Laboratory of Functional MRI Technology (LOFT), Stevens Neuro Imaging and Informatics Institute, University of Southern California, Los Angeles, California, USA.
Laboratory of Neuro Imaging (LONI), Stevens Neuroimaging and Informatics Institute, University of Southern California, Los Angeles, California, USA.
Magn Reson Med. 2024 Feb;91(2):803-818. doi: 10.1002/mrm.29887. Epub 2023 Oct 17.
To present a Swin Transformer-based deep learning (DL) model (SwinIR) for denoising single-delay and multi-delay 3D arterial spin labeling (ASL) and compare its performance with convolutional neural network (CNN) and other Transformer-based methods.

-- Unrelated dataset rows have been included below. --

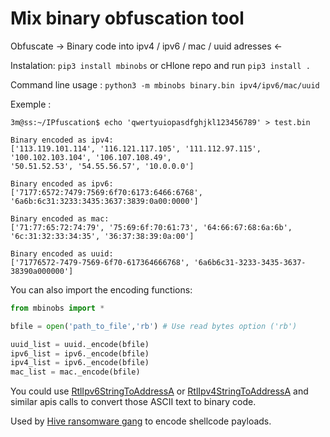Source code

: # Mix binary obfuscation tool

Obfuscate -> Binary code into ipv4 / ipv6 / mac / uuid adresses <-

Instalation: `pip3 install mbinobs` or cHlone repo and run `pip3 install .`

Command line usage : `python3 -m mbinobs binary.bin ipv4/ipv6/mac/uuid`

Exemple :
```
3m@ss:~/IPfuscation$ echo 'qwertyuiopasdfghjkl123456789' > test.bin

Binary encoded as ipv4:
['113.119.101.114', '116.121.117.105', '111.112.97.115', '100.102.103.104', '106.107.108.49',
'50.51.52.53', '54.55.56.57', '10.0.0.0']

Binary encoded as ipv6:
['7177:6572:7479:7569:6f70:6173:6466:6768', '6a6b:6c31:3233:3435:3637:3839:0a00:0000']

Binary encoded as mac:
['71:77:65:72:74:79', '75:69:6f:70:61:73', '64:66:67:68:6a:6b', '6c:31:32:33:34:35', '36:37:38:39:0a:00']

Binary encoded as uuid:
['71776572-7479-7569-6f70-617364666768', '6a6b6c31-3233-3435-3637-38390a000000']
```

You can also import the encoding functions:
```python
from mbinobs import *

bfile = open('path_to_file','rb') # Use read bytes option ('rb')

uuid_list = uuid._encode(bfile)
ipv6_list = ipv6._encode(bfile)
ipv4_list = ipv6._encode(bfile)
mac_list = mac._encode(bfile)
```
You could use [RtlIpv6StringToAddressA](https://docs.microsoft.com/en-us/windows/win32/api/ip2string/nf-ip2string-rtlipv6stringtoaddressa "IPV6")
 or [RtlIpv4StringToAddressA](https://docs.microsoft.com/en-us/windows/win32/api/ip2string/nf-ip2string-rtlipv4stringtoaddressa "IPV4") and similar apis calls to convert those ASCII text to binary code.

Used by [Hive ransomware gang](https://www.sentinelone.com/blog/hive-ransomware-deploys-novel-ipfuscation-technique/) to encode shellcode payloads.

SwinIR and CNN-based spatial denoising models were developed for single-delay ASL. The models were trained on 66 subjects (119 scans) and tested on 39 subjects (44 scans) from three different vendors. Spatiotemporal denoising models were developed using another dataset (6 subjects, 10 scans) of multi-delay ASL. A range of input conditions was tested for denoising single and multi-delay ASL, respectively. The performance was evaluated using similarity metrics, spatial SNR and quantification accuracy of cerebral blood flow (CBF), and arterial transit time (ATT).
SwinIR outperformed CNN and other Transformer-based networks, whereas pseudo-3D models performed better than 2D models for denoising single-delay ASL. The similarity metrics and image quality (SNR) improved with more slices in pseudo-3D models and further improved when using M0 as input, but introduced greater biases for CBF quantification. Pseudo-3D models with three slices achieved optimal balance between SNR and accuracy, which can be generalized to different vendors. For multi-delay ASL, spatiotemporal denoising models had better performance than spatial-only models with reduced biases in fitted CBF and ATT maps.
SwinIR provided better performance than CNN and other Transformer-based methods for denoising both single and multi-delay 3D ASL data. The proposed model offers flexibility to improve image quality and/or reduce scan time for 3D ASL to facilitate its clinical use.
提出一种基于 Swin Transformer 的深度学习(DL)模型(SwinIR),用于对单延迟和多延迟 3D 动脉自旋标记(ASL)进行去噪,并将其性能与卷积神经网络(CNN)和其他基于 Transformer 的方法进行比较。
为单延迟 ASL 开发了基于 SwinIR 和 CNN 的空间去噪模型。这些模型在来自三个不同供应商的 66 名受试者(119 次扫描)的数据集上进行训练,并在 39 名受试者(44 次扫描)的数据集上进行测试。使用另一个多延迟 ASL 数据集(6 名受试者,10 次扫描)开发了时空去噪模型。分别对单延迟和多延迟 ASL 的不同输入条件进行了测试。使用相似性度量、空间 SNR 和脑血流(CBF)和动脉渡越时间(ATT)的定量准确性来评估性能。
SwinIR 优于 CNN 和其他基于 Transformer 的网络,而对于单延迟 ASL 的去噪,伪 3D 模型的性能优于 2D 模型。相似性度量和图像质量(SNR)随着伪 3D 模型中切片数量的增加而提高,当使用 M0 作为输入时进一步提高,但会对 CBF 定量产生更大的偏差。具有三个切片的伪 3D 模型在 SNR 和准确性之间取得了最佳平衡,这可以推广到不同的供应商。对于多延迟 ASL,时空去噪模型的性能优于仅空间模型,拟合 CBF 和 ATT 图的偏差更小。
SwinIR 在对单延迟和多延迟 3D ASL 数据进行去噪方面的性能优于 CNN 和其他基于 Transformer 的方法。所提出的模型具有灵活性,可以提高图像质量和/或减少 3D ASL 的扫描时间,以促进其临床应用。